**Instructions for the task:** Write the listing out again in full. Every character must match.

**Supplied information:**
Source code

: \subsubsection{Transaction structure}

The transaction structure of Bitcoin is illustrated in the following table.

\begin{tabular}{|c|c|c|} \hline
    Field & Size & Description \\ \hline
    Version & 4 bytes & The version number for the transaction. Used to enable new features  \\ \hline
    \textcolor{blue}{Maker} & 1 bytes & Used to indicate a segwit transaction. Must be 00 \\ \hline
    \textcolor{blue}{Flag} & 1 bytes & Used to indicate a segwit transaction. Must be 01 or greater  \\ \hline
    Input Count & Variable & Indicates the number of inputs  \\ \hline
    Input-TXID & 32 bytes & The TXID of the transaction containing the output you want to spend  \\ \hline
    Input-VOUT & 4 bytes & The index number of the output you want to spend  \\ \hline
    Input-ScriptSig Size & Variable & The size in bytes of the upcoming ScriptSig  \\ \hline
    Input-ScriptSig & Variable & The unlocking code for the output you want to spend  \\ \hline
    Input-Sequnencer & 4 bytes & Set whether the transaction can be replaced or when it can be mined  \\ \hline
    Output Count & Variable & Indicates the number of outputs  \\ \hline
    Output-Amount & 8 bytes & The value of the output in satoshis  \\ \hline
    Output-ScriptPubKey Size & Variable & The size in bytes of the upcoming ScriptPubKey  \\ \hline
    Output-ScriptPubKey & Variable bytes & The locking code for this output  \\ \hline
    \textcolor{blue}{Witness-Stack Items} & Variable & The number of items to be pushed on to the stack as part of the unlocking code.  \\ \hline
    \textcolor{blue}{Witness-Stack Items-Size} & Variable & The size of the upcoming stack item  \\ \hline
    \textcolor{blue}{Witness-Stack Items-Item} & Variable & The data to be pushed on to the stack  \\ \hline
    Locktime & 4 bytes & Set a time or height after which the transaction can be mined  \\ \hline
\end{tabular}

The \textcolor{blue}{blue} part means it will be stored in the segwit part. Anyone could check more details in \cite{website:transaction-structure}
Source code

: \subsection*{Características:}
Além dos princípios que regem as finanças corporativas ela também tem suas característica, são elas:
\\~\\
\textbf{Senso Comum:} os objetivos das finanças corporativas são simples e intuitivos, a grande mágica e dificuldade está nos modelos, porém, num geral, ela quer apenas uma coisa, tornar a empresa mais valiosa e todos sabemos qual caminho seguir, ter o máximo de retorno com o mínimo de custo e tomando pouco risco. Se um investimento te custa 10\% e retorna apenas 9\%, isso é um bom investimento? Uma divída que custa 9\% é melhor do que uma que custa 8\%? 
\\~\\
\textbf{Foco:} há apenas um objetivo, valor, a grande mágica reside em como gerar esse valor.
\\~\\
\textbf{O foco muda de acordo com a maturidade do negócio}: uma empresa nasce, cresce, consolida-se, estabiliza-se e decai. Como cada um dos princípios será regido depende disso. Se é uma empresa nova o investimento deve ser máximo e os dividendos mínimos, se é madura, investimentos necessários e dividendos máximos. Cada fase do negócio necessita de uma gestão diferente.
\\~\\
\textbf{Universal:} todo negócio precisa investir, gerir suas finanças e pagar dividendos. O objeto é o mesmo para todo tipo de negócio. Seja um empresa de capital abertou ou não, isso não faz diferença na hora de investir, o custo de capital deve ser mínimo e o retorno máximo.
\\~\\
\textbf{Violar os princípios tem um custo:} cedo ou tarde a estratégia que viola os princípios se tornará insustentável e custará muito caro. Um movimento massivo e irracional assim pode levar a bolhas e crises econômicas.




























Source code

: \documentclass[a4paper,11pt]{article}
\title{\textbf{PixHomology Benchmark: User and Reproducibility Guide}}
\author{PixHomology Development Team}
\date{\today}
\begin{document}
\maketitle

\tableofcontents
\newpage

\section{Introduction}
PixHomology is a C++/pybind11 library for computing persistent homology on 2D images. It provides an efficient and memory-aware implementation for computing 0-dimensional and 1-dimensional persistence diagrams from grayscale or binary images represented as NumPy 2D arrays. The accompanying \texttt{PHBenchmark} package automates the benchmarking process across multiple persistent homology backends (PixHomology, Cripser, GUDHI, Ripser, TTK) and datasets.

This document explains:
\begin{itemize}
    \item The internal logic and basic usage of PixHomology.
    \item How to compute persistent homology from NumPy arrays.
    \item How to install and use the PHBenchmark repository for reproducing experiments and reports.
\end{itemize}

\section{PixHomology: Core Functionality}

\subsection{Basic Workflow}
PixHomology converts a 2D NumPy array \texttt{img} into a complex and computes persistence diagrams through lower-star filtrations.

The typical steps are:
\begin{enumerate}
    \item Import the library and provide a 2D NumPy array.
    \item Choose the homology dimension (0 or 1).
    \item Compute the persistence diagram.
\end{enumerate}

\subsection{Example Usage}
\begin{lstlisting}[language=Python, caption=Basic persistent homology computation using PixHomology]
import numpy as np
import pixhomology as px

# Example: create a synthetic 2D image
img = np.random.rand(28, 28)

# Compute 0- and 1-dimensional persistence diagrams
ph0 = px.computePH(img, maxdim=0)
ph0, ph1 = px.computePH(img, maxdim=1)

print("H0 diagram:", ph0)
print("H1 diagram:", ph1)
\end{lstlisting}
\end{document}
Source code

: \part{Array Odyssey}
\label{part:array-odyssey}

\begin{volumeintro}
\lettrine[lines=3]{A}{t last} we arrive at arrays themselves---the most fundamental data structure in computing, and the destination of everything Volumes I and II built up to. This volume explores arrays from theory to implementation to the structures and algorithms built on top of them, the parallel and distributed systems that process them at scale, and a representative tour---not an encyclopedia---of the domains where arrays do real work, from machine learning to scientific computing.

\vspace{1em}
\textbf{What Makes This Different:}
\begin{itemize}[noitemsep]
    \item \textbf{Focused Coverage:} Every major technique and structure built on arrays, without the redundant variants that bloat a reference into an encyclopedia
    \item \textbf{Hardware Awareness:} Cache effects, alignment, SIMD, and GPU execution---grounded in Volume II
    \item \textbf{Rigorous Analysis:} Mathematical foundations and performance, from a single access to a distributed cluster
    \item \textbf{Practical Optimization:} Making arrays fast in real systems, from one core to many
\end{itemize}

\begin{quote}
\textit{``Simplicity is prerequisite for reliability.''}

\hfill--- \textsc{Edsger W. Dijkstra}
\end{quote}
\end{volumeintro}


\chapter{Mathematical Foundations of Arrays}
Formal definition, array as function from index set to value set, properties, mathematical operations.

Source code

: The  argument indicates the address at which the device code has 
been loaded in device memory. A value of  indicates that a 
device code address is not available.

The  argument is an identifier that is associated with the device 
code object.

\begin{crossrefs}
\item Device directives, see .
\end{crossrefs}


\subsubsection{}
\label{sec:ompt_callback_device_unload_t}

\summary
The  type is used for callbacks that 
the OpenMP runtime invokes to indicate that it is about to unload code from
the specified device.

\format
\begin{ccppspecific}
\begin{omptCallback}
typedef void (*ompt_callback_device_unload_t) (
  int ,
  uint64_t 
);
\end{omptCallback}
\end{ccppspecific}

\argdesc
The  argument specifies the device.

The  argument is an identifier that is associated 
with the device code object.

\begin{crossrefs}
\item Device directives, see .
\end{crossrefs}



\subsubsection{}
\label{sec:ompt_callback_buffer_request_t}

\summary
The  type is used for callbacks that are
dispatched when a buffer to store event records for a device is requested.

**Response area:**
Source code

: \subsubsection{Transaction structure}

The transaction structure of Bitcoin is illustrated in the following table.

\begin{tabular}{|c|c|c|} \hline
    Field & Size & Description \\ \hline
    Version & 4 bytes & The version number for the transaction. Used to enable new features  \\ \hline
    \textcolor{blue}{Maker} & 1 bytes & Used to indicate a segwit transaction. Must be 00 \\ \hline
    \textcolor{blue}{Flag} & 1 bytes & Used to indicate a segwit transaction. Must be 01 or greater  \\ \hline
    Input Count & Variable & Indicates the number of inputs  \\ \hline
    Input-TXID & 32 bytes & The TXID of the transaction containing the output you want to spend  \\ \hline
    Input-VOUT & 4 bytes & The index number of the output you want to spend  \\ \hline
    Input-ScriptSig Size & Variable & The size in bytes of the upcoming ScriptSig  \\ \hline
    Input-ScriptSig & Variable & The unlocking code for the output you want to spend  \\ \hline
    Input-Sequnencer & 4 bytes & Set whether the transaction can be replaced or when it can be mined  \\ \hline
    Output Count & Variable & Indicates the number of outputs  \\ \hline
    Output-Amount & 8 bytes & The value of the output in satoshis  \\ \hline
    Output-ScriptPubKey Size & Variable & The size in bytes of the upcoming ScriptPubKey  \\ \hline
    Output-ScriptPubKey & Variable bytes & The locking code for this output  \\ \hline
    \textcolor{blue}{Witness-Stack Items} & Variable & The number of items to be pushed on to the stack as part of the unlocking code.  \\ \hline
    \textcolor{blue}{Witness-Stack Items-Size} & Variable & The size of the upcoming stack item  \\ \hline
    \textcolor{blue}{Witness-Stack Items-Item} & Variable & The data to be pushed on to the stack  \\ \hline
    Locktime & 4 bytes & Set a time or height after which the transaction can be mined  \\ \hline
\end{tabular}

The \textcolor{blue}{blue} part means it will be stored in the segwit part. Anyone could check more details in \cite{website:transaction-structure}
Source code

: \subsection*{Características:}
Além dos princípios que regem as finanças corporativas ela também tem suas característica, são elas:
\\~\\
\textbf{Senso Comum:} os objetivos das finanças corporativas são simples e intuitivos, a grande mágica e dificuldade está nos modelos, porém, num geral, ela quer apenas uma coisa, tornar a empresa mais valiosa e todos sabemos qual caminho seguir, ter o máximo de retorno com o mínimo de custo e tomando pouco risco. Se um investimento te custa 10\% e retorna apenas 9\%, isso é um bom investimento? Uma divída que custa 9\% é melhor do que uma que custa 8\%? 
\\~\\
\textbf{Foco:} há apenas um objetivo, valor, a grande mágica reside em como gerar esse valor.
\\~\\
\textbf{O foco muda de acordo com a maturidade do negócio}: uma empresa nasce, cresce, consolida-se, estabiliza-se e decai. Como cada um dos princípios será regido depende disso. Se é uma empresa nova o investimento deve ser máximo e os dividendos mínimos, se é madura, investimentos necessários e dividendos máximos. Cada fase do negócio necessita de uma gestão diferente.
\\~\\
\textbf{Universal:} todo negócio precisa investir, gerir suas finanças e pagar dividendos. O objeto é o mesmo para todo tipo de negócio. Seja um empresa de capital abertou ou não, isso não faz diferença na hora de investir, o custo de capital deve ser mínimo e o retorno máximo.
\\~\\
\textbf{Violar os princípios tem um custo:} cedo ou tarde a estratégia que viola os princípios se tornará insustentável e custará muito caro. Um movimento massivo e irracional assim pode levar a bolhas e crises econômicas.




























Source code

: \documentclass[a4paper,11pt]{article}
\title{\textbf{PixHomology Benchmark: User and Reproducibility Guide}}
\author{PixHomology Development Team}
\date{\today}
\begin{document}
\maketitle

\tableofcontents
\newpage

\section{Introduction}
PixHomology is a C++/pybind11 library for computing persistent homology on 2D images. It provides an efficient and memory-aware implementation for computing 0-dimensional and 1-dimensional persistence diagrams from grayscale or binary images represented as NumPy 2D arrays. The accompanying \texttt{PHBenchmark} package automates the benchmarking process across multiple persistent homology backends (PixHomology, Cripser, GUDHI, Ripser, TTK) and datasets.

This document explains:
\begin{itemize}
    \item The internal logic and basic usage of PixHomology.
    \item How to compute persistent homology from NumPy arrays.
    \item How to install and use the PHBenchmark repository for reproducing experiments and reports.
\end{itemize}

\section{PixHomology: Core Functionality}

\subsection{Basic Workflow}
PixHomology converts a 2D NumPy array \texttt{img} into a complex and computes persistence diagrams through lower-star filtrations.

The typical steps are:
\begin{enumerate}
    \item Import the library and provide a 2D NumPy array.
    \item Choose the homology dimension (0 or 1).
    \item Compute the persistence diagram.
\end{enumerate}

\subsection{Example Usage}
\begin{lstlisting}[language=Python, caption=Basic persistent homology computation using PixHomology]
import numpy as np
import pixhomology as px

# Example: create a synthetic 2D image
img = np.random.rand(28, 28)

# Compute 0- and 1-dimensional persistence diagrams
ph0 = px.computePH(img, maxdim=0)
ph0, ph1 = px.computePH(img, maxdim=1)

print("H0 diagram:", ph0)
print("H1 diagram:", ph1)
\end{lstlisting}
\end{document}
Source code

: \part{Array Odyssey}
\label{part:array-odyssey}

\begin{volumeintro}
\lettrine[lines=3]{A}{t last} we arrive at arrays themselves---the most fundamental data structure in computing, and the destination of everything Volumes I and II built up to. This volume explores arrays from theory to implementation to the structures and algorithms built on top of them, the parallel and distributed systems that process them at scale, and a representative tour---not an encyclopedia---of the domains where arrays do real work, from machine learning to scientific computing.

\vspace{1em}
\textbf{What Makes This Different:}
\begin{itemize}[noitemsep]
    \item \textbf{Focused Coverage:} Every major technique and structure built on arrays, without the redundant variants that bloat a reference into an encyclopedia
    \item \textbf{Hardware Awareness:} Cache effects, alignment, SIMD, and GPU execution---grounded in Volume II
    \item \textbf{Rigorous Analysis:} Mathematical foundations and performance, from a single access to a distributed cluster
    \item \textbf{Practical Optimization:} Making arrays fast in real systems, from one core to many
\end{itemize}

\begin{quote}
\textit{``Simplicity is prerequisite for reliability.''}

\hfill--- \textsc{Edsger W. Dijkstra}
\end{quote}
\end{volumeintro}


\chapter{Mathematical Foundations of Arrays}
Formal definition, array as function from index set to value set, properties, mathematical operations.

Source code

: The  argument indicates the address at which the device code has 
been loaded in device memory. A value of  indicates that a 
device code address is not available.

The  argument is an identifier that is associated with the device 
code object.

\begin{crossrefs}
\item Device directives, see .
\end{crossrefs}


\subsubsection{}
\label{sec:ompt_callback_device_unload_t}

\summary
The  type is used for callbacks that 
the OpenMP runtime invokes to indicate that it is about to unload code from
the specified device.

\format
\begin{ccppspecific}
\begin{omptCallback}
typedef void (*ompt_callback_device_unload_t) (
  int ,
  uint64_t 
);
\end{omptCallback}
\end{ccppspecific}

\argdesc
The  argument specifies the device.

The  argument is an identifier that is associated 
with the device code object.

\begin{crossrefs}
\item Device directives, see .
\end{crossrefs}



\subsubsection{}
\label{sec:ompt_callback_buffer_request_t}

\summary
The  type is used for callbacks that are
dispatched when a buffer to store event records for a device is requested.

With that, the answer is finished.